╭─ Input for this task
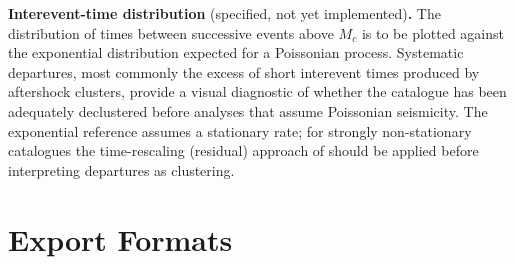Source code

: \documentclass[12pt]{article}
\begin{document}
\textbf{Interevent-time distribution} (specified, not yet implemented)\textbf{.}
  The distribution of times between successive events above $M_c$ is to be
plotted against the exponential distribution expected for a Poissonian process.  Systematic departures, most commonly the
excess of short interevent times produced by aftershock clusters, provide a
visual diagnostic of whether the catalogue has been adequately declustered
before analyses that assume Poissonian seismicity.  The exponential reference
assumes a stationary rate; for strongly non-stationary catalogues the time-rescaling
(residual) approach of \citet{ogata1988} should be applied before interpreting
departures as clustering.

\section{Export Formats}
\label{sec:export}
\end{document}
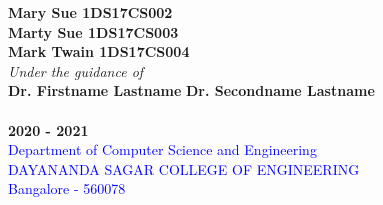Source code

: \documentclass[ 12pt,a4paper,twocolumn,fleqn]{article}
\begin{document}
\begin{center}
\textbf{Mary Sue \space 1DS17CS002} \\
\textbf{Marty Sue \space 1DS17CS003} \\
\textbf{Mark Twain \space 1DS17CS004} \\
\textit{Under the guidance of} \\
\textbf{Dr. Firstname Lastname}
\hfill
\textbf{Dr. Secondname Lastname} \\
\hfill
{} \\
\Large{\textbf{2020 - 2021}} \\
\textcolor{blue}{\Large{Department of Computer Science and Engineering}} \\
\textcolor{blue}{\Large{DAYANANDA SAGAR COLLEGE OF ENGINEERING}} \\
\textcolor{blue}{\Large{Bangalore - 560078}} \\
\end{center}
\newpage
  \pagestyle{fancy}
\thisfancypage{%
  \setlength{\fboxsep}{20pt}\doublebox}{}
\end{document}
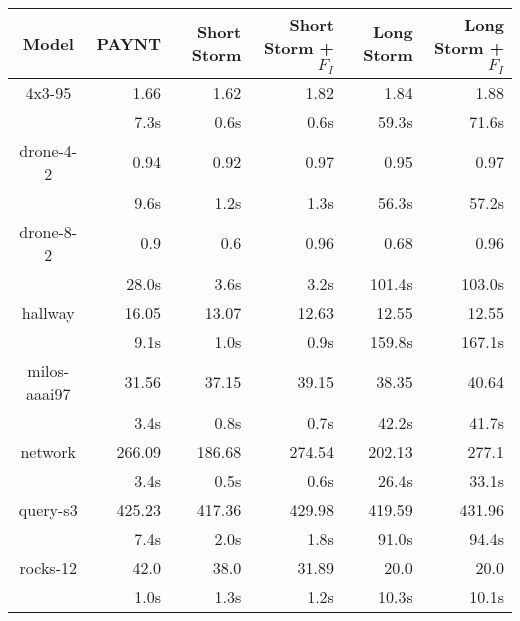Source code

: \documentclass{article}
\begin{document}
\begin{table}
\begin{tabular}{|c|r|r|r|r|r|}
\hline

Model & PAYNT & Short Storm & Short Storm + $F_{I}$ & Long Storm & Long Storm + $F_{I}$ \\ \hline 

4x3-95 & 1.66 & 1.62 & 1.82 & 1.84 & 1.88 \\
 & 7.3s & 0.6s & 0.6s & 59.3s & 71.6s \\
\hline
drone-4-2 & 0.94 & 0.92 & 0.97 & 0.95 & 0.97 \\
 & 9.6s & 1.2s & 1.3s & 56.3s & 57.2s \\
\hline
drone-8-2 & 0.9 & 0.6 & 0.96 & 0.68 & 0.96 \\
 & 28.0s & 3.6s & 3.2s & 101.4s & 103.0s \\
\hline
hallway & 16.05 & 13.07 & 12.63 & 12.55 & 12.55 \\
 & 9.1s & 1.0s & 0.9s & 159.8s & 167.1s \\
\hline
milos-aaai97 & 31.56 & 37.15 & 39.15 & 38.35 & 40.64 \\
 & 3.4s & 0.8s & 0.7s & 42.2s & 41.7s \\
\hline
network & 266.09 & 186.68 & 274.54 & 202.13 & 277.1 \\
 & 3.4s & 0.5s & 0.6s & 26.4s & 33.1s \\
\hline
query-s3 & 425.23 & 417.36 & 429.98 & 419.59 & 431.96 \\
 & 7.4s & 2.0s & 1.8s & 91.0s & 94.4s \\
\hline
rocks-12 & 42.0 & 38.0 & 31.89 & 20.0 & 20.0 \\
 & 1.0s & 1.3s & 1.2s & 10.3s & 10.1s \\
\hline
\end{tabular}
\end{table}
\end{document}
╰─
* **Work to complete**
Find each line of the data above that holds the word "drone", then copy it.

* **Response**
drone-4-2 & 0.94 & 0.92 & 0.97 & 0.95 & 0.97 \\
drone-8-2 & 0.9 & 0.6 & 0.96 & 0.68 & 0.96 \\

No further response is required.